After reviewing a database of gene mutations in children with autism spectrum disorder (ASD), a team of Medical University of South Carolina (MUSC) researchers decided to study a specific gene mutation that likely caused ASD in a girl.

They demonstrated that the mutation was damaging to the gene, and that female, but not male, mice lacking a working copy of the gene also showed ASD-associated symptoms. Better understanding the interplay between genetics and sex in ASD could set the stage for developing sex-specific treatments for autism.

The MUSC team was led by Christopher Cowan, Ph.D., the William E. Murray SmartState Endowed Chair in Neuroscience and chair of the Department of Neuroscience, and Ahlem Assali, Ph.D., research assistant professor in the same department. Their findings are published in Nature Neuropsychopharmacology.

One in 54 children is diagnosed with an ASD. Of the children with ASD, four boys are diagnosed for every girl. Individuals with ASD typically have deficits in communication and social interaction and exhibit restricted, repetitive patterns of behavior, activities, or interests.

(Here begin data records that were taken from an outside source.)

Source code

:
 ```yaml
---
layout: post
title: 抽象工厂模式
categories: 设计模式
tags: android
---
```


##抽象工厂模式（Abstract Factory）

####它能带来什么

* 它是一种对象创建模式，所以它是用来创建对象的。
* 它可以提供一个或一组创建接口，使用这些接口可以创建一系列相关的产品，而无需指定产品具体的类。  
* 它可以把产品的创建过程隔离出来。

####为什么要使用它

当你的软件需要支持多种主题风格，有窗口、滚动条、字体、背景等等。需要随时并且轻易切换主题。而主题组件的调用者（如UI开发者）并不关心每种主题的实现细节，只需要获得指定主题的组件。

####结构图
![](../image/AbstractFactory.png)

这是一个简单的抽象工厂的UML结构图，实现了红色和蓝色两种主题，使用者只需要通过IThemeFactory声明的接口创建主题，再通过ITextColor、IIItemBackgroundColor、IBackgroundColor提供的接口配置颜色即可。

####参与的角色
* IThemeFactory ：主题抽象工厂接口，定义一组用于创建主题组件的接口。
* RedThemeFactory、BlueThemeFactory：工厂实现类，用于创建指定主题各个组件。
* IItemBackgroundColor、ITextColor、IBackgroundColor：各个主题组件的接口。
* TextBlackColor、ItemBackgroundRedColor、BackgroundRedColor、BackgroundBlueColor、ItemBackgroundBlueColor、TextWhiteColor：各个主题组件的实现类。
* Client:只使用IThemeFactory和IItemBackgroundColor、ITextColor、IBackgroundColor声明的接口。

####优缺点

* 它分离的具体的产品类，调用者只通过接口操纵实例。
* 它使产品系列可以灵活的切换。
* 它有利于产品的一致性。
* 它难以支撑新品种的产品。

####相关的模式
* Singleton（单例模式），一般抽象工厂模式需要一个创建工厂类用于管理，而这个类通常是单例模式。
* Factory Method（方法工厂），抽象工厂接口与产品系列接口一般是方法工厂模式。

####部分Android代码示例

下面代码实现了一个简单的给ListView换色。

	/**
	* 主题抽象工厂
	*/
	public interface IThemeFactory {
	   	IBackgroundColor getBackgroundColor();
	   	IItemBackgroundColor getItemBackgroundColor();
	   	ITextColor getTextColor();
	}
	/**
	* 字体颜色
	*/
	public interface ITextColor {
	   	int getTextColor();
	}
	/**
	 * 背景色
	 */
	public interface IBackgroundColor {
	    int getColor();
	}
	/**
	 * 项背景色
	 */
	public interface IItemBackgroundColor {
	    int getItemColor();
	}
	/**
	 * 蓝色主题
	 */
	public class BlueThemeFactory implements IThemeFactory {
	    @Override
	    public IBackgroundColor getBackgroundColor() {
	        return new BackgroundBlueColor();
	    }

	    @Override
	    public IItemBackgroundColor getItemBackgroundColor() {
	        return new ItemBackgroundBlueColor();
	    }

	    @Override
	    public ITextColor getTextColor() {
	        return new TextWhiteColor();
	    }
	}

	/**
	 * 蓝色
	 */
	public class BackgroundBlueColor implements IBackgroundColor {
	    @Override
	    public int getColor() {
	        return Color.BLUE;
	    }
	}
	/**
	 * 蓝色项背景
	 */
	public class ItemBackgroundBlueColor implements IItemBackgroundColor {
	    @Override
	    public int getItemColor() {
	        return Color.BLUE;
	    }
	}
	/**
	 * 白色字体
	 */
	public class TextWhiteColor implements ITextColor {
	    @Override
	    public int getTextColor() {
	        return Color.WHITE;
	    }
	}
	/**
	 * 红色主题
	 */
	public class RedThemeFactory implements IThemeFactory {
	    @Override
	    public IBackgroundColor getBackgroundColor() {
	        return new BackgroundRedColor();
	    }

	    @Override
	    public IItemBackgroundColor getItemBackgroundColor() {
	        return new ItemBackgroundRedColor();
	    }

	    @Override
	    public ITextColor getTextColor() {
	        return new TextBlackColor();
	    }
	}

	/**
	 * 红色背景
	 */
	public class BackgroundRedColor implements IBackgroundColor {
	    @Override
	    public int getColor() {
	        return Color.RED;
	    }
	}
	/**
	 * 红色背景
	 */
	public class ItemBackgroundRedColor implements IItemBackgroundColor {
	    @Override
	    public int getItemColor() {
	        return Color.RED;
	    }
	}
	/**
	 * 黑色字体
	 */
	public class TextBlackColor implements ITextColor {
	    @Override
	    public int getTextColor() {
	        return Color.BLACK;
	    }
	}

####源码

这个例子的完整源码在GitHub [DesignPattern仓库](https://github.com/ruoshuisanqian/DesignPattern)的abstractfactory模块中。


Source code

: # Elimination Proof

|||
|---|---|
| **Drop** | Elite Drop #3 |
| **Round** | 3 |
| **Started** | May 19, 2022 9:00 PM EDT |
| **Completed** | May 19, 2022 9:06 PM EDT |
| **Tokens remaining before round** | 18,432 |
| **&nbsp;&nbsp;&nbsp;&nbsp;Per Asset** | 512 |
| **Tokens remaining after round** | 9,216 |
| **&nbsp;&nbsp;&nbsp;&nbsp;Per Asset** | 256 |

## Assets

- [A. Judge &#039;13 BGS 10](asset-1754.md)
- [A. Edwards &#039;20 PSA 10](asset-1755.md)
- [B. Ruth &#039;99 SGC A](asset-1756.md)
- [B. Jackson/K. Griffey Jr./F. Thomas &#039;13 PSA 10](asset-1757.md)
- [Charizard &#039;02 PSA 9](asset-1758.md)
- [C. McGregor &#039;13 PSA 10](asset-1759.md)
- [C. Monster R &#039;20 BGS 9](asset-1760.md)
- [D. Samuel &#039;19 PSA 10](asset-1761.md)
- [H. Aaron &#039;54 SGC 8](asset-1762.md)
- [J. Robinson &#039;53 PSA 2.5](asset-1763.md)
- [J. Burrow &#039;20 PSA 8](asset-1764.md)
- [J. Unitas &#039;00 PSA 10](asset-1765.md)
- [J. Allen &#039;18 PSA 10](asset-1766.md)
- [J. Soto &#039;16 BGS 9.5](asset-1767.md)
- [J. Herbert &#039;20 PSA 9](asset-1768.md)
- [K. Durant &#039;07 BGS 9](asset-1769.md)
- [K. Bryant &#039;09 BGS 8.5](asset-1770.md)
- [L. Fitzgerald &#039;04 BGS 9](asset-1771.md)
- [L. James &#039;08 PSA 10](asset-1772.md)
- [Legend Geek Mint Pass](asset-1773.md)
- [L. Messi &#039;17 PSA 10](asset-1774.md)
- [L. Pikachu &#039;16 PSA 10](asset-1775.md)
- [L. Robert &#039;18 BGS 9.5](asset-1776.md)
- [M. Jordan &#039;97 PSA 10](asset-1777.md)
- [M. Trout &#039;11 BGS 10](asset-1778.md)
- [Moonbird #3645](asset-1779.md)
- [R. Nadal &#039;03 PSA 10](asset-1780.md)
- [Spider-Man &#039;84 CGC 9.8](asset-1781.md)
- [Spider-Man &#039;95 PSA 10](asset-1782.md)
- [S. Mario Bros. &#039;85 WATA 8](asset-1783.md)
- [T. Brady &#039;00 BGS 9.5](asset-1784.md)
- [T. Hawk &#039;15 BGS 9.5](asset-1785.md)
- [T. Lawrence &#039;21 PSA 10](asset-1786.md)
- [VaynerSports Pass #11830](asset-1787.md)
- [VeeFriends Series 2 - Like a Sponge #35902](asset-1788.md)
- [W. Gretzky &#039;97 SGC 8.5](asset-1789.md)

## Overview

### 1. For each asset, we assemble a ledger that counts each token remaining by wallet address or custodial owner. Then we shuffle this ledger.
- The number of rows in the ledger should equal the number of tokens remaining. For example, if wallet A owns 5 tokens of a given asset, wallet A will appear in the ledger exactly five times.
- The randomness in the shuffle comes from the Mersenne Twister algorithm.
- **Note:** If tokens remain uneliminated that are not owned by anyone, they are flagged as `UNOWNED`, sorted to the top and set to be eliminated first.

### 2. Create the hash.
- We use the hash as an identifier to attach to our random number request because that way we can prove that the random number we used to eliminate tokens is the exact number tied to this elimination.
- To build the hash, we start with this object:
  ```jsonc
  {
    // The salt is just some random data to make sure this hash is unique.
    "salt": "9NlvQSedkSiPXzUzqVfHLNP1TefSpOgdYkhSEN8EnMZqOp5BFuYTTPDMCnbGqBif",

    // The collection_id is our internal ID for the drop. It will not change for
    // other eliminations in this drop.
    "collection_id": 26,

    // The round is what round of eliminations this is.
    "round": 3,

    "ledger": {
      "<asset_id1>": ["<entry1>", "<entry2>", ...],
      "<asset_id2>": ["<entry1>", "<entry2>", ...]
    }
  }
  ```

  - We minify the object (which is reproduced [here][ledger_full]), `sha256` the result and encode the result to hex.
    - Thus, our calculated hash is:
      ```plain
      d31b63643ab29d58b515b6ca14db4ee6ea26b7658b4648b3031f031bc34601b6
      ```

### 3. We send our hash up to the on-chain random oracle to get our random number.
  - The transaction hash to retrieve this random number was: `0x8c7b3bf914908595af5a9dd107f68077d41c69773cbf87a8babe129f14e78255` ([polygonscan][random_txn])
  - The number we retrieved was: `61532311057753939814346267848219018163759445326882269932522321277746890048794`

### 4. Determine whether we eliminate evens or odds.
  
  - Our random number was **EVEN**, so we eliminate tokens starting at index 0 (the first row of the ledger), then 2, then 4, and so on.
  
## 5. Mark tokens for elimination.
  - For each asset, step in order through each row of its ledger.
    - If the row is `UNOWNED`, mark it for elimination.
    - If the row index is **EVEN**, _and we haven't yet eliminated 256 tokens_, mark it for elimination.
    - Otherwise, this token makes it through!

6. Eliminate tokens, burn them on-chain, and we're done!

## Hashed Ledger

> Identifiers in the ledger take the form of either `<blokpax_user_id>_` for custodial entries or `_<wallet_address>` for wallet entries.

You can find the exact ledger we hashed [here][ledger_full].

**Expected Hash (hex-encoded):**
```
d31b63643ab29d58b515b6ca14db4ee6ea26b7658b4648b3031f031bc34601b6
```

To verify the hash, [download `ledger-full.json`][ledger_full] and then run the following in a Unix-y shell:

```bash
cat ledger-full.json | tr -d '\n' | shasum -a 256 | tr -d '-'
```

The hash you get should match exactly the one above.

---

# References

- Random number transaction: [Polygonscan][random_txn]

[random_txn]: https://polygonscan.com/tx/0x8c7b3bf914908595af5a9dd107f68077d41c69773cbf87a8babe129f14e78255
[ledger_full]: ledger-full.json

Many people with ASD also present with associated symptoms, such as hyperactivity, attention deficits, epilepsy and intellectual abilities that can range from severely disabled to gifted.

Cowan and Assali investigated the effect of a mutation in the gene, EPHB2, detected in a female patient with autism. EPHB2 is important for forming connections, or synapses, in the brain. The patient had a version of EPHB2 that caused the protein to be cut short.

"It's as if a sentence had a period in the middle instead of the end."

Christopher Cowan, Ph.D., 

William E. Murray SmartState Endowed Chair, Neuroscience

Click here to read more. 

Source:

Medical University of South Carolina

Journal reference:

Assali, A., et al. (2021) Sex-dependent role for EPHB2 in brain development and autism-associated behavior. Neuropsychopharmacology. doi.org/10.1038/s41386-021-00986-8.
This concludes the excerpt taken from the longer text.